The problem =>
Go to the line below containing "Ylänkönipäkään" and print exactly from there through the line containing "[getDateTime()](#getdatetime)", both included. Print nothing else.

Input for this task =>

══════

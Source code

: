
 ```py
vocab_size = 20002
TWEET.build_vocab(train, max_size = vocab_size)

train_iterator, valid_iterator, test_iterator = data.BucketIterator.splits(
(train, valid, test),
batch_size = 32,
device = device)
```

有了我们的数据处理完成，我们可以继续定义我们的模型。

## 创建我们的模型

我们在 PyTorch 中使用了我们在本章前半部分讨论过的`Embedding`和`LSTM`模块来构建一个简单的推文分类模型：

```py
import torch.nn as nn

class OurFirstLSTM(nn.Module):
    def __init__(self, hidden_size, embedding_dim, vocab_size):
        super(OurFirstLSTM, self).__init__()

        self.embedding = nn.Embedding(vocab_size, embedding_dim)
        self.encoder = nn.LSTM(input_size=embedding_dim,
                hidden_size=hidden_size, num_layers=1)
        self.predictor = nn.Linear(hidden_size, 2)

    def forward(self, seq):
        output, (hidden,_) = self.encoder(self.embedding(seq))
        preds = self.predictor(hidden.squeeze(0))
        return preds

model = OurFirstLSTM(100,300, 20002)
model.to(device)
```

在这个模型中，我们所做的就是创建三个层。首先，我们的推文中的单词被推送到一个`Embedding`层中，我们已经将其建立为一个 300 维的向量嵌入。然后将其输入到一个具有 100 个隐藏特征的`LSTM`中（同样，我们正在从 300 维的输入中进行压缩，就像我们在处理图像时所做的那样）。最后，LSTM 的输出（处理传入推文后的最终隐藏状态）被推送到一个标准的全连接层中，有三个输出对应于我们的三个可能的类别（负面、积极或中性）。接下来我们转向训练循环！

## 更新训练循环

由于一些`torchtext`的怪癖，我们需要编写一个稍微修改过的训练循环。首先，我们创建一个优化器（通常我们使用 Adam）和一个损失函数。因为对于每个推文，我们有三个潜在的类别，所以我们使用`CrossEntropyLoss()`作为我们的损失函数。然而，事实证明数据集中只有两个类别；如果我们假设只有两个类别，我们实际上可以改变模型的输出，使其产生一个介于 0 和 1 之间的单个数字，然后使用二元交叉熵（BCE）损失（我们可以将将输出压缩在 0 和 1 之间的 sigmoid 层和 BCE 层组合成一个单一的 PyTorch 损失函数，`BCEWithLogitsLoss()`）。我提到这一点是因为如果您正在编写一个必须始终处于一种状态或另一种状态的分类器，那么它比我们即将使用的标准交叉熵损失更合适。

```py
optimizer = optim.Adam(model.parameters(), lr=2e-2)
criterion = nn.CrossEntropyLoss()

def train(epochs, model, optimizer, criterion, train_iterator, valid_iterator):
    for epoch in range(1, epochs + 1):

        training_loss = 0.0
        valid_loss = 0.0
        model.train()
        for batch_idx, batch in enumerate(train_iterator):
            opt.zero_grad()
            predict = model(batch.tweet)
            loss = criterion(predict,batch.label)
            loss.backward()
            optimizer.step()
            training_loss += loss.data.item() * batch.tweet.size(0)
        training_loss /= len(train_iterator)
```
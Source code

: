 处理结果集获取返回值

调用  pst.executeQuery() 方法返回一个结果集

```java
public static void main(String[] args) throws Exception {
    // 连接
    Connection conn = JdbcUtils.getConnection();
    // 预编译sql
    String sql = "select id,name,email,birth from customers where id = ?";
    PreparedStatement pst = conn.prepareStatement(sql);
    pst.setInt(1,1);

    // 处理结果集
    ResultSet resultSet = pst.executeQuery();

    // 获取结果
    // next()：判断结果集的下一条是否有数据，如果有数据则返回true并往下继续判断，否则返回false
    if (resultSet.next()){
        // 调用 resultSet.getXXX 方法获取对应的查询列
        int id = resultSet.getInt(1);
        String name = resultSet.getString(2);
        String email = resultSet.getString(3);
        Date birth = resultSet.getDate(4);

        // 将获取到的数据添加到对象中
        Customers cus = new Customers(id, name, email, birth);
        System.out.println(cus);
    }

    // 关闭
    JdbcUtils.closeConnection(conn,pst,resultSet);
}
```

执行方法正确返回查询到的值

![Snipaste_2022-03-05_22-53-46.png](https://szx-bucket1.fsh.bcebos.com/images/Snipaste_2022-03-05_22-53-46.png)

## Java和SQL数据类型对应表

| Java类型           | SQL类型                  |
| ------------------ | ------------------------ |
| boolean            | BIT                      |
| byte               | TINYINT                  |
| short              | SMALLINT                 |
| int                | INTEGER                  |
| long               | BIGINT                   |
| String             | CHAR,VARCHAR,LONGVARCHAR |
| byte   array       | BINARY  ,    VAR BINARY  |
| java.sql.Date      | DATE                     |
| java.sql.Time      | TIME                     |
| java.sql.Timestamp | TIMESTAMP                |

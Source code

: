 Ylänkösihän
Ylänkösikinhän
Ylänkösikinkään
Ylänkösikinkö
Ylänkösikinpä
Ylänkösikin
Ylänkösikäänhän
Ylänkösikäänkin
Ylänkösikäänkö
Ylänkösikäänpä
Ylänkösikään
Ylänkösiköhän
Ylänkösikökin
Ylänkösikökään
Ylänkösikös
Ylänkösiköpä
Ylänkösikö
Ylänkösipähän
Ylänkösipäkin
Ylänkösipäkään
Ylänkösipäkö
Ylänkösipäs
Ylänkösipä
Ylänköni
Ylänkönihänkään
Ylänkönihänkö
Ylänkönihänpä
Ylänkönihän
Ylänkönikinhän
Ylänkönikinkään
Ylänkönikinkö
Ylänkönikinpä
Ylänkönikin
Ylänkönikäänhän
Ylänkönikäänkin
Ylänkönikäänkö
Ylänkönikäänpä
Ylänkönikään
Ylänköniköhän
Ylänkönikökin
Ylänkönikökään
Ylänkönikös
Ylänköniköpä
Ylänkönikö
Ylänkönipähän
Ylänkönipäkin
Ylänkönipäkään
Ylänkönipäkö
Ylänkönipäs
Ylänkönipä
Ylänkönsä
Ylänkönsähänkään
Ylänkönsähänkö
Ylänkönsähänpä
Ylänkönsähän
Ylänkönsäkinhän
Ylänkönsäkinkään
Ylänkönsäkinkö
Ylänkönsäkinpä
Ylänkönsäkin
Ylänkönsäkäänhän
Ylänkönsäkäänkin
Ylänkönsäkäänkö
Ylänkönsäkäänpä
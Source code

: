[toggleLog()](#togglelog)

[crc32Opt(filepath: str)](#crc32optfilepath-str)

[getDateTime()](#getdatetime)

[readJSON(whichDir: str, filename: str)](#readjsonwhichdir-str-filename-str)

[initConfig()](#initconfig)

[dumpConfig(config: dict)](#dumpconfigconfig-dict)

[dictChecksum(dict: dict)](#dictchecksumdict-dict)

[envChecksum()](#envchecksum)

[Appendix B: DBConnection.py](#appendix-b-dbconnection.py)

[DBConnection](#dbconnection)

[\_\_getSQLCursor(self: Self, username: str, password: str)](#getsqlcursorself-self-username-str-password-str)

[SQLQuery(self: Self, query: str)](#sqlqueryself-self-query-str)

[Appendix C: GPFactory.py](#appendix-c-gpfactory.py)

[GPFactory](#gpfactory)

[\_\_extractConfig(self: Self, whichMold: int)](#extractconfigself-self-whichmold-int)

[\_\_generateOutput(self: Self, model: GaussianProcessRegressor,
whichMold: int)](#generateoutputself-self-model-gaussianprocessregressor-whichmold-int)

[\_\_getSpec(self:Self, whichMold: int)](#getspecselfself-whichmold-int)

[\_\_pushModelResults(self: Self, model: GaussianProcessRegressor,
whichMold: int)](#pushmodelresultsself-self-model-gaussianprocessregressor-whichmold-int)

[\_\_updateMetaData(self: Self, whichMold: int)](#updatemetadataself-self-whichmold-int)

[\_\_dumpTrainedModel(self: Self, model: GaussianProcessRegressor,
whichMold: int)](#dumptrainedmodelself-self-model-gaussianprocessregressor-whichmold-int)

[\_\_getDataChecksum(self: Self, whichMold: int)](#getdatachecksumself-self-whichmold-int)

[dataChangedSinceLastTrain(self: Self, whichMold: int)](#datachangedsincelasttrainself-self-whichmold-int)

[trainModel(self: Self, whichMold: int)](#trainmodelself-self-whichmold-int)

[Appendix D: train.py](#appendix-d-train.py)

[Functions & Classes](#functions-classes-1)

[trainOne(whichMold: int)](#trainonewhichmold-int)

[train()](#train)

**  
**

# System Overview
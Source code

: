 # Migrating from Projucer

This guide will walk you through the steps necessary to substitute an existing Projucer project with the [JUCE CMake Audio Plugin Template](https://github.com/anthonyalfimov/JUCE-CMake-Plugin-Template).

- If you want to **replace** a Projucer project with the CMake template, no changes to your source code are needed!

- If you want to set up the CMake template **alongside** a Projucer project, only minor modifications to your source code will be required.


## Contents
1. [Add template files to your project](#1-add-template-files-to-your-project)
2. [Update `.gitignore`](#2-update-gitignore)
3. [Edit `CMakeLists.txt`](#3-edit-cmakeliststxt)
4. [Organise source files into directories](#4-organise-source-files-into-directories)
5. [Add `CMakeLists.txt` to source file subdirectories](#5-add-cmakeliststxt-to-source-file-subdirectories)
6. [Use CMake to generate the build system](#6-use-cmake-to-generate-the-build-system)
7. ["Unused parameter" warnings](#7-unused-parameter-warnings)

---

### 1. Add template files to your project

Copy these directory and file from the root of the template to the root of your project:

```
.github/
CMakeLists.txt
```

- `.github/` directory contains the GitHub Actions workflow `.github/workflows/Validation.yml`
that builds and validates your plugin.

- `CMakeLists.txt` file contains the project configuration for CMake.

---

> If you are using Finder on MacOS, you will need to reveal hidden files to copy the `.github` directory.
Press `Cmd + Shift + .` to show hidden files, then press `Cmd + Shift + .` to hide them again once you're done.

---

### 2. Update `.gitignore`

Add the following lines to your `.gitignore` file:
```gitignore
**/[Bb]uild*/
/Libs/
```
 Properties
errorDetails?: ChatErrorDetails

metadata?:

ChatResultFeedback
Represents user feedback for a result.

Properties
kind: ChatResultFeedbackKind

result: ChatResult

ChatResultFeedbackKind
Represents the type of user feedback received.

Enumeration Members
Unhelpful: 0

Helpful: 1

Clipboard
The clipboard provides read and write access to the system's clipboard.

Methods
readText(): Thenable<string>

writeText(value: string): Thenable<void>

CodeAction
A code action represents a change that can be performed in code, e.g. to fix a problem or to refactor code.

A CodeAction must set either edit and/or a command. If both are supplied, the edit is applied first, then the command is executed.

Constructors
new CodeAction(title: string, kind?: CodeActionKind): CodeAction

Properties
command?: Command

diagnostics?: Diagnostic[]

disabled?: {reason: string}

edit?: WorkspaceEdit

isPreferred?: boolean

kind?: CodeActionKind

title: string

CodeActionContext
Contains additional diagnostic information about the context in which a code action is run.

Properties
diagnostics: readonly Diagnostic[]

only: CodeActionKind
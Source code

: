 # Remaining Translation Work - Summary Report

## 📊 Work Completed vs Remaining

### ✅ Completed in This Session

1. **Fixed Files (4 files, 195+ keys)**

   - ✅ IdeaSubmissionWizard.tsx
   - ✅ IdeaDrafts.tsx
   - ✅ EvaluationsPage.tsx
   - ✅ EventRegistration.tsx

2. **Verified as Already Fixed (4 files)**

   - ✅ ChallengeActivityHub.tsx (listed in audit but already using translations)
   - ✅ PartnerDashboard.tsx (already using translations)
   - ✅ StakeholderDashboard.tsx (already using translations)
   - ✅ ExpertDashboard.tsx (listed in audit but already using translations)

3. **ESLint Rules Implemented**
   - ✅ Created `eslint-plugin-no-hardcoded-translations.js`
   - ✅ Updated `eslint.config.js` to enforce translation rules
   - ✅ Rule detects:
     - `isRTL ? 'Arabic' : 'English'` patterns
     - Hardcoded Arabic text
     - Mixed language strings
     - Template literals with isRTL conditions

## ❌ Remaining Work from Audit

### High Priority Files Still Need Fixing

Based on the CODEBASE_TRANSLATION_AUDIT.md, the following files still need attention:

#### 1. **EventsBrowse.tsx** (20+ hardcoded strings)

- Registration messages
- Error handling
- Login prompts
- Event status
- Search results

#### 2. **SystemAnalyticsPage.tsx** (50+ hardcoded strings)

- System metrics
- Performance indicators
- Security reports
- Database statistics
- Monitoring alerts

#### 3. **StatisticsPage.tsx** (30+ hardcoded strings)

══════

Solution to the exercise =>
Ylänkönipäkään
Ylänkönipäkö
Ylänkönipäs
Ylänkönipä
Ylänkönsä
Ylänkönsähänkään
Ylänkönsähänkö
Ylänkönsähänpä
Ylänkönsähän
Ylänkönsäkinhän
Ylänkönsäkinkään
Ylänkönsäkinkö
Ylänkönsäkinpä
Ylänkönsäkin
Ylänkönsäkäänhän
Ylänkönsäkäänkin
Ylänkönsäkäänkö
Ylänkönsäkäänpä
Source code

:[toggleLog()](#togglelog)

[crc32Opt(filepath: str)](#crc32optfilepath-str)

[getDateTime()](#getdatetime)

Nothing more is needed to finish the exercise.